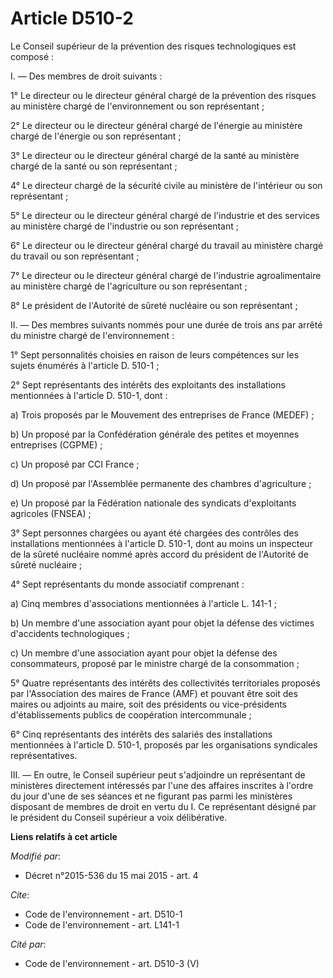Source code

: # Article D510-2

Le Conseil supérieur de la prévention des risques technologiques est composé : 

I. ― Des membres de droit suivants : 

1° Le directeur ou le directeur général chargé de la prévention des risques au ministère chargé de l'environnement ou son
représentant ; 

2° Le directeur ou le directeur général chargé de l'énergie au ministère chargé de l'énergie ou son représentant ; 

3° Le directeur ou le directeur général chargé de la santé au ministère chargé de la santé ou son représentant ; 

4° Le directeur chargé de la sécurité civile au ministère de l'intérieur ou son représentant ; 

5° Le directeur ou le directeur général chargé de l'industrie et des services au ministère chargé de l'industrie ou son
représentant ; 

6° Le directeur ou le directeur général chargé du travail au ministère chargé du travail ou son représentant ; 

7° Le directeur ou le directeur général chargé de l'industrie agroalimentaire au ministère chargé de l'agriculture ou son
représentant ; 

8° Le président de l'Autorité de sûreté nucléaire ou son représentant ; 

II. ― Des membres suivants nommés pour une durée de trois ans par arrêté du ministre chargé de l'environnement : 

1° Sept personnalités choisies en raison de leurs compétences sur les sujets énumérés à l'article D. 510-1 ; 

2° Sept représentants des intérêts des exploitants des installations mentionnées à l'article D. 510-1, dont : 

a) Trois proposés par le Mouvement des entreprises de France (MEDEF) ; 

b) Un proposé par la Confédération générale des petites et moyennes entreprises (CGPME) ; 

c) Un proposé par CCI France ; 

d) Un proposé par l'Assemblée permanente des chambres d'agriculture ; 

e) Un proposé par la Fédération nationale des syndicats d'exploitants agricoles (FNSEA) ; 

3° Sept personnes chargées ou ayant été chargées des contrôles des installations mentionnées à l'article D. 510-1, dont au
moins un inspecteur de la sûreté nucléaire nommé après accord du président de l'Autorité de sûreté nucléaire ; 

4° Sept représentants du monde associatif comprenant : 

a) Cinq membres d'associations mentionnées à l'article L. 141-1 ; 

b) Un membre d'une association ayant pour objet la défense des victimes d'accidents technologiques ; 

c) Un membre d'une association ayant pour objet la défense des consommateurs, proposé par le ministre chargé de la
consommation ; 

5° Quatre représentants des intérêts des collectivités territoriales proposés par l'Association des maires de France (AMF) et
pouvant être soit des maires ou adjoints au maire, soit des présidents ou vice-présidents d'établissements publics de
coopération intercommunale ; 

6° Cinq représentants des intérêts des salariés des installations mentionnées à l'article D. 510-1, proposés par les
organisations syndicales représentatives. 

III. ― En outre, le Conseil supérieur peut s'adjoindre un représentant de ministères directement intéressés par l'une des
affaires inscrites à l'ordre du jour d'une de ses séances et ne figurant pas parmi les ministères disposant de membres de
droit en vertu du I. Ce représentant désigné par le président du Conseil supérieur a voix délibérative.

**Liens relatifs à cet article**

_Modifié par_:

  - Décret n°2015-536 du 15 mai 2015 - art. 4

_Cite_:

  - Code de l'environnement - art. D510-1
  - Code de l'environnement - art. L141-1

_Cité par_:

  - Code de l'environnement - art. D510-3 (V)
───
Work instructions: Show every line of the listing that includes the word "droit".

Reply:
I. ― Des membres de droit suivants : 
droit en vertu du I. Ce représentant désigné par le président du Conseil supérieur a voix délibérative.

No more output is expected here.